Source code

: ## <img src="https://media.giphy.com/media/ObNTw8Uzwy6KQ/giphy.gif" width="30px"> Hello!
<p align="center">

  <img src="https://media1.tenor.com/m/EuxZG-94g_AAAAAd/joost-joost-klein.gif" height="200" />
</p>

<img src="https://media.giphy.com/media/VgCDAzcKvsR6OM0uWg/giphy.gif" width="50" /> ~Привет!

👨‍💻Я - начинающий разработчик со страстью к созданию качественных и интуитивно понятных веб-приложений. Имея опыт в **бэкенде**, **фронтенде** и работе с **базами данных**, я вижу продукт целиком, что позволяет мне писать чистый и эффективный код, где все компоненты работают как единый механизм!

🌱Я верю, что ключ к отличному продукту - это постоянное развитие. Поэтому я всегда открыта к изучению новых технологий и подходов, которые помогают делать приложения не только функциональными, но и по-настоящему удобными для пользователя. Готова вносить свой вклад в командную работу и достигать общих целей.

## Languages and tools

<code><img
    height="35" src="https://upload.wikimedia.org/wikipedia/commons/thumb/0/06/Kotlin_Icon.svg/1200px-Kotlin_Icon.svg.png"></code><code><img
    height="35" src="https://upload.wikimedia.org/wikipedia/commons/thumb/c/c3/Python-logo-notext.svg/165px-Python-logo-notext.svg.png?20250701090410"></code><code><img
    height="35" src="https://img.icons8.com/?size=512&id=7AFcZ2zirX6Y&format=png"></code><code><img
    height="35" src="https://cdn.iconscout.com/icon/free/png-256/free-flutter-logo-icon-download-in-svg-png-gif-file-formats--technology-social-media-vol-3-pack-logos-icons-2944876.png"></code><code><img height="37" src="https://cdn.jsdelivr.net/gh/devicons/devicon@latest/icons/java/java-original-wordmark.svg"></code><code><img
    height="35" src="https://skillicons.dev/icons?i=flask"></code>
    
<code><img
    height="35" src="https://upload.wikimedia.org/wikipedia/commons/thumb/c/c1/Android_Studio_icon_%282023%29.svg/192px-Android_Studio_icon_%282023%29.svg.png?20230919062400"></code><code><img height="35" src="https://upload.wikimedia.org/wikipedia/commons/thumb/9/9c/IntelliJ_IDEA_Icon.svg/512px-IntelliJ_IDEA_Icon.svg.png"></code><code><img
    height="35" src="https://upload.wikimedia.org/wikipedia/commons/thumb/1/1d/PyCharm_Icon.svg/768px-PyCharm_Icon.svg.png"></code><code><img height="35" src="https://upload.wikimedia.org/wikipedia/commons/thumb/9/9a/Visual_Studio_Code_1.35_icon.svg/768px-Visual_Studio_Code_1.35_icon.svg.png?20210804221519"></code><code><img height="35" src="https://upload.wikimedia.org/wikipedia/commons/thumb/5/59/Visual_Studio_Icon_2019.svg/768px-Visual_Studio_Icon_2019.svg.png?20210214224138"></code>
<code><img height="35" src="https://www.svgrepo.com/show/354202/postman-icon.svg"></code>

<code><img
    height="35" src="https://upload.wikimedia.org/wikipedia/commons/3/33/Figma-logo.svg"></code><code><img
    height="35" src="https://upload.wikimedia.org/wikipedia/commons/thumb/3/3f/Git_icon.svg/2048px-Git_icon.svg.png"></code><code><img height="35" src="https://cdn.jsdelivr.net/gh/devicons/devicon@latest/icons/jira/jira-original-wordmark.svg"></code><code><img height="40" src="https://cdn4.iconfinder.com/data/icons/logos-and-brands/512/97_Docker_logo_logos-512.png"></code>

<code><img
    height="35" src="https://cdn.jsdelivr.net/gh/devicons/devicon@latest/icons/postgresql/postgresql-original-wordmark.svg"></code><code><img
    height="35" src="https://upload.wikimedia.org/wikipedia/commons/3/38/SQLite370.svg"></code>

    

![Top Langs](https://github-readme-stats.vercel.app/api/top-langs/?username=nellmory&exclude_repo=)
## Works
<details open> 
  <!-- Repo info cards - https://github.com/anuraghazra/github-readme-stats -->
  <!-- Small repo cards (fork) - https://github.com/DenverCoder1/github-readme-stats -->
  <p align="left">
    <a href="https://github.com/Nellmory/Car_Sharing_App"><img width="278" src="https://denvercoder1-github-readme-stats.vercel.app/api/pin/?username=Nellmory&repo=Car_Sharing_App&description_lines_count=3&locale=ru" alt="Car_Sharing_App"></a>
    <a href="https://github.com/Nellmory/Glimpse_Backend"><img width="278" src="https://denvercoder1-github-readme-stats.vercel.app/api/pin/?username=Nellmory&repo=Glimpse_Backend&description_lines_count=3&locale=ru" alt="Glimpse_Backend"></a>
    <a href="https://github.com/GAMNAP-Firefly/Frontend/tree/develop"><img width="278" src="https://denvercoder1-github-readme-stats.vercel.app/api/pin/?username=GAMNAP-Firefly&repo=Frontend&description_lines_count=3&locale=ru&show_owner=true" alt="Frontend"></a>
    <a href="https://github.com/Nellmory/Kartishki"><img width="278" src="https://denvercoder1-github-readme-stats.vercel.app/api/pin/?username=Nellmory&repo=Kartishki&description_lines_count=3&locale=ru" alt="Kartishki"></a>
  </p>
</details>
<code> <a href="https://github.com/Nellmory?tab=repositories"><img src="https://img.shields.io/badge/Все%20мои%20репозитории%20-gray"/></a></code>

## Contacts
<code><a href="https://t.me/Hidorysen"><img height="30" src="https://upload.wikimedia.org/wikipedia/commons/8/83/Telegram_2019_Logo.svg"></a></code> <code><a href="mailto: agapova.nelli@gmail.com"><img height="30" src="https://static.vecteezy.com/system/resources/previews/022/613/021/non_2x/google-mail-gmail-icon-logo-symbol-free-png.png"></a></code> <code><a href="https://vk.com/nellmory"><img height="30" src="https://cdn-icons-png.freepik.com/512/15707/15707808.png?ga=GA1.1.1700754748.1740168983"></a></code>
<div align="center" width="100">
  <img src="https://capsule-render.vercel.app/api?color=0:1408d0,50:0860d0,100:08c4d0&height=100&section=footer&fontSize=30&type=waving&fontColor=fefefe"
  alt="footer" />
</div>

*EXERCISE INSTRUCTIONS*.
Print the whole listing exactly as it is.

*RESPONSE BELOW*.
Source code

: ## <img src="https://media.giphy.com/media/ObNTw8Uzwy6KQ/giphy.gif" width="30px"> Hello!
<p align="center">

  <img src="https://media1.tenor.com/m/EuxZG-94g_AAAAAd/joost-joost-klein.gif" height="200" />
</p>

<img src="https://media.giphy.com/media/VgCDAzcKvsR6OM0uWg/giphy.gif" width="50" /> ~Привет!

👨‍💻Я - начинающий разработчик со страстью к созданию качественных и интуитивно понятных веб-приложений. Имея опыт в **бэкенде**, **фронтенде** и работе с **базами данных**, я вижу продукт целиком, что позволяет мне писать чистый и эффективный код, где все компоненты работают как единый механизм!

🌱Я верю, что ключ к отличному продукту - это постоянное развитие. Поэтому я всегда открыта к изучению новых технологий и подходов, которые помогают делать приложения не только функциональными, но и по-настоящему удобными для пользователя. Готова вносить свой вклад в командную работу и достигать общих целей.

## Languages and tools

<code><img
    height="35" src="https://upload.wikimedia.org/wikipedia/commons/thumb/0/06/Kotlin_Icon.svg/1200px-Kotlin_Icon.svg.png"></code><code><img
    height="35" src="https://upload.wikimedia.org/wikipedia/commons/thumb/c/c3/Python-logo-notext.svg/165px-Python-logo-notext.svg.png?20250701090410"></code><code><img
    height="35" src="https://img.icons8.com/?size=512&id=7AFcZ2zirX6Y&format=png"></code><code><img
    height="35" src="https://cdn.iconscout.com/icon/free/png-256/free-flutter-logo-icon-download-in-svg-png-gif-file-formats--technology-social-media-vol-3-pack-logos-icons-2944876.png"></code><code><img height="37" src="https://cdn.jsdelivr.net/gh/devicons/devicon@latest/icons/java/java-original-wordmark.svg"></code><code><img
    height="35" src="https://skillicons.dev/icons?i=flask"></code>
    
<code><img
    height="35" src="https://upload.wikimedia.org/wikipedia/commons/thumb/c/c1/Android_Studio_icon_%282023%29.svg/192px-Android_Studio_icon_%282023%29.svg.png?20230919062400"></code><code><img height="35" src="https://upload.wikimedia.org/wikipedia/commons/thumb/9/9c/IntelliJ_IDEA_Icon.svg/512px-IntelliJ_IDEA_Icon.svg.png"></code><code><img
    height="35" src="https://upload.wikimedia.org/wikipedia/commons/thumb/1/1d/PyCharm_Icon.svg/768px-PyCharm_Icon.svg.png"></code><code><img height="35" src="https://upload.wikimedia.org/wikipedia/commons/thumb/9/9a/Visual_Studio_Code_1.35_icon.svg/768px-Visual_Studio_Code_1.35_icon.svg.png?20210804221519"></code><code><img height="35" src="https://upload.wikimedia.org/wikipedia/commons/thumb/5/59/Visual_Studio_Icon_2019.svg/768px-Visual_Studio_Icon_2019.svg.png?20210214224138"></code>
<code><img height="35" src="https://www.svgrepo.com/show/354202/postman-icon.svg"></code>

<code><img
    height="35" src="https://upload.wikimedia.org/wikipedia/commons/3/33/Figma-logo.svg"></code><code><img
    height="35" src="https://upload.wikimedia.org/wikipedia/commons/thumb/3/3f/Git_icon.svg/2048px-Git_icon.svg.png"></code><code><img height="35" src="https://cdn.jsdelivr.net/gh/devicons/devicon@latest/icons/jira/jira-original-wordmark.svg"></code><code><img height="40" src="https://cdn4.iconfinder.com/data/icons/logos-and-brands/512/97_Docker_logo_logos-512.png"></code>

<code><img
    height="35" src="https://cdn.jsdelivr.net/gh/devicons/devicon@latest/icons/postgresql/postgresql-original-wordmark.svg"></code><code><img
    height="35" src="https://upload.wikimedia.org/wikipedia/commons/3/38/SQLite370.svg"></code>

    

![Top Langs](https://github-readme-stats.vercel.app/api/top-langs/?username=nellmory&exclude_repo=)
## Works
<details open> 
  <!-- Repo info cards - https://github.com/anuraghazra/github-readme-stats -->
  <!-- Small repo cards (fork) - https://github.com/DenverCoder1/github-readme-stats -->
  <p align="left">
    <a href="https://github.com/Nellmory/Car_Sharing_App"><img width="278" src="https://denvercoder1-github-readme-stats.vercel.app/api/pin/?username=Nellmory&repo=Car_Sharing_App&description_lines_count=3&locale=ru" alt="Car_Sharing_App"></a>
    <a href="https://github.com/Nellmory/Glimpse_Backend"><img width="278" src="https://denvercoder1-github-readme-stats.vercel.app/api/pin/?username=Nellmory&repo=Glimpse_Backend&description_lines_count=3&locale=ru" alt="Glimpse_Backend"></a>
    <a href="https://github.com/GAMNAP-Firefly/Frontend/tree/develop"><img width="278" src="https://denvercoder1-github-readme-stats.vercel.app/api/pin/?username=GAMNAP-Firefly&repo=Frontend&description_lines_count=3&locale=ru&show_owner=true" alt="Frontend"></a>
    <a href="https://github.com/Nellmory/Kartishki"><img width="278" src="https://denvercoder1-github-readme-stats.vercel.app/api/pin/?username=Nellmory&repo=Kartishki&description_lines_count=3&locale=ru" alt="Kartishki"></a>
  </p>
</details>
<code> <a href="https://github.com/Nellmory?tab=repositories"><img src="https://img.shields.io/badge/Все%20мои%20репозитории%20-gray"/></a></code>

## Contacts
<code><a href="https://t.me/Hidorysen"><img height="30" src="https://upload.wikimedia.org/wikipedia/commons/8/83/Telegram_2019_Logo.svg"></a></code> <code><a href="mailto: agapova.nelli@gmail.com"><img height="30" src="https://static.vecteezy.com/system/resources/previews/022/613/021/non_2x/google-mail-gmail-icon-logo-symbol-free-png.png"></a></code> <code><a href="https://vk.com/nellmory"><img height="30" src="https://cdn-icons-png.freepik.com/512/15707/15707808.png?ga=GA1.1.1700754748.1740168983"></a></code>
<div align="center" width="100">
  <img src="https://capsule-render.vercel.app/api?color=0:1408d0,50:0860d0,100:08c4d0&height=100&section=footer&fontSize=30&type=waving&fontColor=fefefe"
  alt="footer" />
</div>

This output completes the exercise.